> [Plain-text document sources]
----
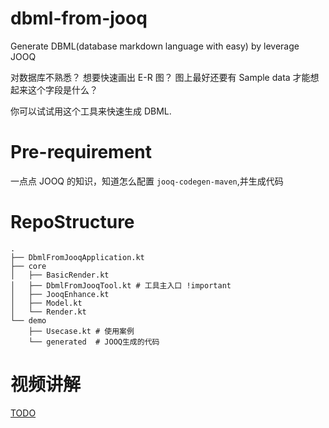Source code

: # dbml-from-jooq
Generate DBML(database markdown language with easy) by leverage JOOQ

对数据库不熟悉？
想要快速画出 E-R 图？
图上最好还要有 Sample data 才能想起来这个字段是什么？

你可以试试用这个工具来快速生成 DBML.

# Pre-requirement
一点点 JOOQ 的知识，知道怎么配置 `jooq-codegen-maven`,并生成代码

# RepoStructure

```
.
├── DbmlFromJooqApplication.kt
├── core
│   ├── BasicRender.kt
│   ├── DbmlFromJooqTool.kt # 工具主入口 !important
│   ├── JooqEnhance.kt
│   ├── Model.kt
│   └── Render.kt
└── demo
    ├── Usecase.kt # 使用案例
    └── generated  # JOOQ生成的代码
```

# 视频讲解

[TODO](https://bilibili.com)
----
> [PROBLEM REQUIREMENTS]
All records should be output exactly, with the pictures left out.

> [SOLVED EXERCISE]
Source code

: # dbml-from-jooq
Generate DBML(database markdown language with easy) by leverage JOOQ

对数据库不熟悉？
想要快速画出 E-R 图？
图上最好还要有 Sample data 才能想起来这个字段是什么？

你可以试试用这个工具来快速生成 DBML.

# Pre-requirement
一点点 JOOQ 的知识，知道怎么配置 `jooq-codegen-maven`,并生成代码

# RepoStructure

```
.
├── DbmlFromJooqApplication.kt
├── core
│   ├── BasicRender.kt
│   ├── DbmlFromJooqTool.kt # 工具主入口 !important
│   ├── JooqEnhance.kt
│   ├── Model.kt
│   └── Render.kt
└── demo
    ├── Usecase.kt # 使用案例
    └── generated  # JOOQ生成的代码
```

# 视频讲解

[TODO](https://bilibili.com)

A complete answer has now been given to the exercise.